- [Exercise brief]: Among the lines below, a stretch begins at the one with "3. 注册到ServiceManager" and ends at the one with "使用方式 | BindService". Repeat that stretch exactly, ends included.

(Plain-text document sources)
Start of Block
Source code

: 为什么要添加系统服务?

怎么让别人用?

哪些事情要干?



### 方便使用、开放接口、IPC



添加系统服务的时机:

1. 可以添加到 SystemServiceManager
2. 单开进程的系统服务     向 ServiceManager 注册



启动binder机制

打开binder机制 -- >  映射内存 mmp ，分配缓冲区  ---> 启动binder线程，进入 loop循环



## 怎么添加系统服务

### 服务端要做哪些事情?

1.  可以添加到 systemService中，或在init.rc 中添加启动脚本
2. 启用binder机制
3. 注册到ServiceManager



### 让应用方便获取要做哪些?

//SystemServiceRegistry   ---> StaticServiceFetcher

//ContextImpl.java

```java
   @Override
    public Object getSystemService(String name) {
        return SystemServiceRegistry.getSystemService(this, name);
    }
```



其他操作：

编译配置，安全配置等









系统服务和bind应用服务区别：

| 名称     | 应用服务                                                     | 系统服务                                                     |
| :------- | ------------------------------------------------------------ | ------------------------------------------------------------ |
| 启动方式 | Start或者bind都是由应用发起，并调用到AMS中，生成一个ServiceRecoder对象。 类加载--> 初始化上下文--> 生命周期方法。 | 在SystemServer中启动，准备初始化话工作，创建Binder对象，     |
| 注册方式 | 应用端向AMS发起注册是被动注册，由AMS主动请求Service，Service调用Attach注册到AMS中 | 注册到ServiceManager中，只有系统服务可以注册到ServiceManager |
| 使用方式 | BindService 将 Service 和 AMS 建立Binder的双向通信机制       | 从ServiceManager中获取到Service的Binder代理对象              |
End of Block
Start of Block
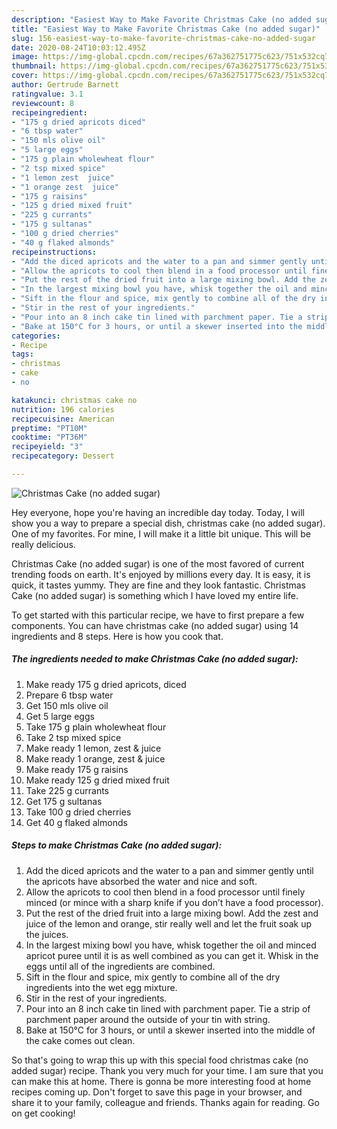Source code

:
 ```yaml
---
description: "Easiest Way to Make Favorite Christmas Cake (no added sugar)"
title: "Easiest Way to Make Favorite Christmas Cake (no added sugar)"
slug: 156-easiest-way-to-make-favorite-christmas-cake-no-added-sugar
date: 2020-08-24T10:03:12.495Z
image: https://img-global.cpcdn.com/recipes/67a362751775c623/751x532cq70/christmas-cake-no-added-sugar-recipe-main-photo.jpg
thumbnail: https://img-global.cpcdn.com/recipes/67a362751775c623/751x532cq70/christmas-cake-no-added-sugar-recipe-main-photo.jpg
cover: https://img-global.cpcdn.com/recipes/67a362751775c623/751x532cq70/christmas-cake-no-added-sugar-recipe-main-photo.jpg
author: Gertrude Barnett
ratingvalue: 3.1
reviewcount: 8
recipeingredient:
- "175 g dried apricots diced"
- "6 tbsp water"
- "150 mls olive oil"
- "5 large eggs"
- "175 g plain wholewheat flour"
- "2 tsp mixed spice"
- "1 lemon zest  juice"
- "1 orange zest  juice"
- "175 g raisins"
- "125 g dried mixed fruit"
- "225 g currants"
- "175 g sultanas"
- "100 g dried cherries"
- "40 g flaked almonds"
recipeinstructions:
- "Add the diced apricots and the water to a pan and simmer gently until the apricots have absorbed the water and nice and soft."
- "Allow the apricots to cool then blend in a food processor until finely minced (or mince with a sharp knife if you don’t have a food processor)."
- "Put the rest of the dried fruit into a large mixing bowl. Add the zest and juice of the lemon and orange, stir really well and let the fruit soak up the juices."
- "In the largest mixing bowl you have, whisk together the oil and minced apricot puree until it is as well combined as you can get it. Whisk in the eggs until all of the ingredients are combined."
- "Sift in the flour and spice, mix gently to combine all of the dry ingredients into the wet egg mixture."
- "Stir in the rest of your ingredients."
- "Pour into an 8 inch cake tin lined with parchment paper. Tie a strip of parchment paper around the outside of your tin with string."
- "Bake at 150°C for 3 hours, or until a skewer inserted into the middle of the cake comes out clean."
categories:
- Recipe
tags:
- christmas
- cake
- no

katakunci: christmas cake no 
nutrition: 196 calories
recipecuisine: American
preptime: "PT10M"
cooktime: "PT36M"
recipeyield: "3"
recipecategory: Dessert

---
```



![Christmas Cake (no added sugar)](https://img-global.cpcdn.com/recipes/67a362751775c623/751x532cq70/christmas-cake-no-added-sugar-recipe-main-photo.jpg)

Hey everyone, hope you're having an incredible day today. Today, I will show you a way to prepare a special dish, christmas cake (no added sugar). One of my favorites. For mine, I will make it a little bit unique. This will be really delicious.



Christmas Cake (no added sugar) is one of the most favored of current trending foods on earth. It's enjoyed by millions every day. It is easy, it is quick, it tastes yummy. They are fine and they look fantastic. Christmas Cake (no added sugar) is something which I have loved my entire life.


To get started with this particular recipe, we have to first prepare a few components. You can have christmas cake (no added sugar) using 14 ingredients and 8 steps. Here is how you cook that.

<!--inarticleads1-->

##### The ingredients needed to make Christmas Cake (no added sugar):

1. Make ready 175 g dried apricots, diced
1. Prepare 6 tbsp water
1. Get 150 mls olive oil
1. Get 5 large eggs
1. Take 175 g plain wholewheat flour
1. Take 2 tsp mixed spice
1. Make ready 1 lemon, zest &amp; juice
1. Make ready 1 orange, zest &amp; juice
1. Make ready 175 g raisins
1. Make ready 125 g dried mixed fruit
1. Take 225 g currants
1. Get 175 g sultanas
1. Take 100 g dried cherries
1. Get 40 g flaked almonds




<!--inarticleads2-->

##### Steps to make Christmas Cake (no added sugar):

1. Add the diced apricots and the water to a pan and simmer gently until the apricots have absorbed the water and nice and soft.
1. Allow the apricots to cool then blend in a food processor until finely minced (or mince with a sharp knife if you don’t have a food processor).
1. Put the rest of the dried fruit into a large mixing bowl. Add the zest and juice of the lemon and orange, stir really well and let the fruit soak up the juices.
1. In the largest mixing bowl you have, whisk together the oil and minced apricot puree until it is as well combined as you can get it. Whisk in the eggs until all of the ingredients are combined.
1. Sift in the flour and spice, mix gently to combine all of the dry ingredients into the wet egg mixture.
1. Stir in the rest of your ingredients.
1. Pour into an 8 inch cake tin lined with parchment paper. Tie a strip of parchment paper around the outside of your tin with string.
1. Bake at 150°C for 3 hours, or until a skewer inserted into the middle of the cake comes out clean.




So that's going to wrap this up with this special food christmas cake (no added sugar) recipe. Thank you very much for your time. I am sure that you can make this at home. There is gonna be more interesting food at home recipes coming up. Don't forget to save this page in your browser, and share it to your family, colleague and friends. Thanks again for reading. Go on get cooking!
End of Block
- [Reply]:
3. 注册到ServiceManager



### 让应用方便获取要做哪些?

//SystemServiceRegistry   ---> StaticServiceFetcher

//ContextImpl.java

```java
   @Override
    public Object getSystemService(String name) {
        return SystemServiceRegistry.getSystemService(this, name);
    }
```



其他操作：

编译配置，安全配置等









系统服务和bind应用服务区别：

| 名称     | 应用服务                                                     | 系统服务                                                     |
| :------- | ------------------------------------------------------------ | ------------------------------------------------------------ |
| 启动方式 | Start或者bind都是由应用发起，并调用到AMS中，生成一个ServiceRecoder对象。 类加载--> 初始化上下文--> 生命周期方法。 | 在SystemServer中启动，准备初始化话工作，创建Binder对象，     |
| 注册方式 | 应用端向AMS发起注册是被动注册，由AMS主动请求Service，Service调用Attach注册到AMS中 | 注册到ServiceManager中，只有系统服务可以注册到ServiceManager |
| 使用方式 | BindService 将 Service 和 AMS 建立Binder的双向通信机制       | 从ServiceManager中获取到Service的Binder代理对象              |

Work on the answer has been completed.